[MATERIAL TO PROCESS Boundary: Start]

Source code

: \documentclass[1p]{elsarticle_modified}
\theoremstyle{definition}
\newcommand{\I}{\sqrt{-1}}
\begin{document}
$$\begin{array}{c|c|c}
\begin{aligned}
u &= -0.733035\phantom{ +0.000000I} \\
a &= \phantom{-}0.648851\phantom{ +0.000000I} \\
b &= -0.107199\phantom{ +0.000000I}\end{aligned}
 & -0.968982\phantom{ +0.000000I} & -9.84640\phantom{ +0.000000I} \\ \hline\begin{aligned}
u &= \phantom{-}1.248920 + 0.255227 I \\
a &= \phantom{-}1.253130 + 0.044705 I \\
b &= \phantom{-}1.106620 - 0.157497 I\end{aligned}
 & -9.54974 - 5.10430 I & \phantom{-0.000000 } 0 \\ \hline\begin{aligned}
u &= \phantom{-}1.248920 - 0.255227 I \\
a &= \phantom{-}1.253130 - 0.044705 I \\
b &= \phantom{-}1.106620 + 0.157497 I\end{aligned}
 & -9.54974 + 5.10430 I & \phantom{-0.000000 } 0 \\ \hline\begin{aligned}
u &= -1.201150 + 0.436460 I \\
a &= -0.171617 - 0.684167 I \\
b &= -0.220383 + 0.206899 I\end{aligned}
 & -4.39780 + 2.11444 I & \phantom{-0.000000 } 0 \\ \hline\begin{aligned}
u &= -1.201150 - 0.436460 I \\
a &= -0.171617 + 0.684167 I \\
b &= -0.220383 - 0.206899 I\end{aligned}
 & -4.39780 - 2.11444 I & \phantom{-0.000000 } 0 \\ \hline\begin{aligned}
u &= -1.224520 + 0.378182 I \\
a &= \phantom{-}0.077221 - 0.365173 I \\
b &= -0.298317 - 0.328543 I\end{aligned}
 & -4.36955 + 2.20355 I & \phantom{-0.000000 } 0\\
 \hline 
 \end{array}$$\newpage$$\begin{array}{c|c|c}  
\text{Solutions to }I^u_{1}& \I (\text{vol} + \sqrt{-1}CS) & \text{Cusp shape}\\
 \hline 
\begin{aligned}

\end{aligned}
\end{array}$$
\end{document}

[MATERIAL TO PROCESS Boundary: End]

WHAT TO PRODUCE: An exact reproduction of all the records is required.

SOLUTION FOR THIS TASK:
Source code

: \documentclass[1p]{elsarticle_modified}
\theoremstyle{definition}
\newcommand{\I}{\sqrt{-1}}
\begin{document}
$$\begin{array}{c|c|c}
\begin{aligned}
u &= -0.733035\phantom{ +0.000000I} \\
a &= \phantom{-}0.648851\phantom{ +0.000000I} \\
b &= -0.107199\phantom{ +0.000000I}\end{aligned}
 & -0.968982\phantom{ +0.000000I} & -9.84640\phantom{ +0.000000I} \\ \hline\begin{aligned}
u &= \phantom{-}1.248920 + 0.255227 I \\
a &= \phantom{-}1.253130 + 0.044705 I \\
b &= \phantom{-}1.106620 - 0.157497 I\end{aligned}
 & -9.54974 - 5.10430 I & \phantom{-0.000000 } 0 \\ \hline\begin{aligned}
u &= \phantom{-}1.248920 - 0.255227 I \\
a &= \phantom{-}1.253130 - 0.044705 I \\
b &= \phantom{-}1.106620 + 0.157497 I\end{aligned}
 & -9.54974 + 5.10430 I & \phantom{-0.000000 } 0 \\ \hline\begin{aligned}
u &= -1.201150 + 0.436460 I \\
a &= -0.171617 - 0.684167 I \\
b &= -0.220383 + 0.206899 I\end{aligned}
 & -4.39780 + 2.11444 I & \phantom{-0.000000 } 0 \\ \hline\begin{aligned}
u &= -1.201150 - 0.436460 I \\
a &= -0.171617 + 0.684167 I \\
b &= -0.220383 - 0.206899 I\end{aligned}
 & -4.39780 - 2.11444 I & \phantom{-0.000000 } 0 \\ \hline\begin{aligned}
u &= -1.224520 + 0.378182 I \\
a &= \phantom{-}0.077221 - 0.365173 I \\
b &= -0.298317 - 0.328543 I\end{aligned}
 & -4.36955 + 2.20355 I & \phantom{-0.000000 } 0\\
 \hline 
 \end{array}$$\newpage$$\begin{array}{c|c|c}  
\text{Solutions to }I^u_{1}& \I (\text{vol} + \sqrt{-1}CS) & \text{Cusp shape}\\
 \hline 
\begin{aligned}

\end{aligned}
\end{array}$$
\end{document}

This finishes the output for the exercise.